A Scoresheet for Explainable AI
Michael Winikoff, John Thangarajah, Sebastian Rodriguez
TL;DR
The paper addresses the gap between high-level explainability standards and actionable requirements by introducing an XAI scoresheet that captures veracity, global and local explanations, explanatory concepts, question types, and automation. It positions the scoresheet as complementary to IEEE P7001, offering deeper, more actionable guidance for specifying and assessing explainability across diverse AI systems, including multi-agent setups. Through six case studies, the authors demonstrate the scoresheet's versatility, its ability to surface strengths and gaps in explainability, and its potential to inform system selection and regulatory alignment.
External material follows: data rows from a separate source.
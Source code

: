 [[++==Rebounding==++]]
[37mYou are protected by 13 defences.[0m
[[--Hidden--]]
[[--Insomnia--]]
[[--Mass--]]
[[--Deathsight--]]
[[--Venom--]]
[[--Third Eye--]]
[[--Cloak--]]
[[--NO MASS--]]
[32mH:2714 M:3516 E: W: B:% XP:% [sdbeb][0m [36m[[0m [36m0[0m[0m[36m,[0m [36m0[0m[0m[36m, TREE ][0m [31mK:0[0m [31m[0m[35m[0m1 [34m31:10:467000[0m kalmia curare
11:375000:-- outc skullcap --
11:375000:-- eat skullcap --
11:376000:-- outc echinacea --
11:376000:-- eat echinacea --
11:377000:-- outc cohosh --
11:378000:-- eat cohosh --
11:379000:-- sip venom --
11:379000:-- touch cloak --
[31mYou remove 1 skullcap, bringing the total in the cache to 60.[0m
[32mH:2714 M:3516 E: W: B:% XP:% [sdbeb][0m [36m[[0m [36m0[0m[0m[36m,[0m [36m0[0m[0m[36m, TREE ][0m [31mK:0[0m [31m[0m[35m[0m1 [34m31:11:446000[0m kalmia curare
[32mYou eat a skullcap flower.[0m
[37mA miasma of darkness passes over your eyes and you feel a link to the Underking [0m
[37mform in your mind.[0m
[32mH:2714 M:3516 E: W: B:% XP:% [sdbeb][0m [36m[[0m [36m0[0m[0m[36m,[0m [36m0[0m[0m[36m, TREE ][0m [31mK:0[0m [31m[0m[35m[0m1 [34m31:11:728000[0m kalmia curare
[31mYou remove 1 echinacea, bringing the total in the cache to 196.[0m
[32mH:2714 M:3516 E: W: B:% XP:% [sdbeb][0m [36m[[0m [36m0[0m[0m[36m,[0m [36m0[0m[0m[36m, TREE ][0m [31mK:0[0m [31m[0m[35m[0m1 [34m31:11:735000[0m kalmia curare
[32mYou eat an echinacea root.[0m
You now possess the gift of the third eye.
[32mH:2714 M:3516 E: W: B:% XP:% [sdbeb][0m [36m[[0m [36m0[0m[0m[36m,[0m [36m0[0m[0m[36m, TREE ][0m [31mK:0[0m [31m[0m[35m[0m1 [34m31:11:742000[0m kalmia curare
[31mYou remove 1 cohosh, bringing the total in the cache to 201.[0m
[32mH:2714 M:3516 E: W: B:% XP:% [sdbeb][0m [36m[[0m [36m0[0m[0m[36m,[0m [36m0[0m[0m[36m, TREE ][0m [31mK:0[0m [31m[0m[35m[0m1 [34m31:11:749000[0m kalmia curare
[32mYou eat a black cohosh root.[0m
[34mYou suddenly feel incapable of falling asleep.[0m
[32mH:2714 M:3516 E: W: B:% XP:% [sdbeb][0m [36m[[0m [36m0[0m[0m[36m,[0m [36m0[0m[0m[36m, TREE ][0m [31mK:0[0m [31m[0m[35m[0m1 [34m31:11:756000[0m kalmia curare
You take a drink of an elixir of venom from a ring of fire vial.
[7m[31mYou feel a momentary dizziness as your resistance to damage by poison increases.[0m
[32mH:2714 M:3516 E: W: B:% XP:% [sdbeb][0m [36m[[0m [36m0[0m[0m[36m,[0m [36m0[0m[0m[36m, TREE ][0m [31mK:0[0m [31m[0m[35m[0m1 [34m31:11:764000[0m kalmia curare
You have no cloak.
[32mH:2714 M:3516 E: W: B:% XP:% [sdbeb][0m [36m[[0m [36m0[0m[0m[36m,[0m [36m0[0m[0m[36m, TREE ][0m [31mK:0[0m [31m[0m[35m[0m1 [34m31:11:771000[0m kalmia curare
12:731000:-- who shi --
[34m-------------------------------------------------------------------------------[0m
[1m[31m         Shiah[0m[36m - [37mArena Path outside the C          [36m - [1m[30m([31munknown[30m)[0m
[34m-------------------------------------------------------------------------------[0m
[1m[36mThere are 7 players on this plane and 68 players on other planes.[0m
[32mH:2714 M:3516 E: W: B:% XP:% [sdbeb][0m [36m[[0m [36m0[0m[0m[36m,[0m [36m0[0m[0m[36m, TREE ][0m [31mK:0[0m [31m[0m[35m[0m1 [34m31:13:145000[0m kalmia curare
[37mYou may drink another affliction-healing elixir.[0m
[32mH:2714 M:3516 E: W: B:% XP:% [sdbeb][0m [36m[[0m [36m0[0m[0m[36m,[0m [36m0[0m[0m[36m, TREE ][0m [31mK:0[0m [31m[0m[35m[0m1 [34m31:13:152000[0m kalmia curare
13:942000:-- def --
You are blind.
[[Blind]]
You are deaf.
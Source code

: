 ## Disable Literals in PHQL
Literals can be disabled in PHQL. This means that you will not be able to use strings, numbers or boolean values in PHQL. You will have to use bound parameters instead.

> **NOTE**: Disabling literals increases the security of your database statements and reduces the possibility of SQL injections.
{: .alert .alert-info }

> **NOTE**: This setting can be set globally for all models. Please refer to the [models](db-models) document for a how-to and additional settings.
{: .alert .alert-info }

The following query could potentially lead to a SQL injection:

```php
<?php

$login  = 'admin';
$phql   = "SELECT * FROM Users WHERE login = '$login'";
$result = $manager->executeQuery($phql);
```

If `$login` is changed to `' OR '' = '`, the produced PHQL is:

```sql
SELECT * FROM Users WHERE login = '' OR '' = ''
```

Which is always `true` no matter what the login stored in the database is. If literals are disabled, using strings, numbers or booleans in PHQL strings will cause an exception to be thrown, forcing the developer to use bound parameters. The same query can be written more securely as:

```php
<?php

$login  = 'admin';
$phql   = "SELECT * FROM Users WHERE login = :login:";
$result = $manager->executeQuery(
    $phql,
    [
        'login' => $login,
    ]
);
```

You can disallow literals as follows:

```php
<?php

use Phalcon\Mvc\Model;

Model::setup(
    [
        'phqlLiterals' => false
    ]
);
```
The work provides a practical framework for stakeholder-oriented explainability design and evaluation, with guidance on operational use and avenues for future refinement and broader validation.
Abstract
Explainability is important for the transparency of autonomous and intelligent systems and for helping to support the development of appropriate levels of trust. There has been considerable work on developing approaches for explaining systems and there are standards that specify requirements for transparency. However, there is a gap: the standards are too high-level and do not adequately specify requirements for explainability. This paper develops a scoresheet that can be used to specify explainability requirements or to assess the explainability aspects provided for particular applications. The scoresheet is developed by considering the requirements of a range of stakeholders and is applicable to Multiagent Systems as well as other AI technologies. We also provide guidance for how to use the scoresheet and illustrate its generality and usefulness by applying it to a range of applications.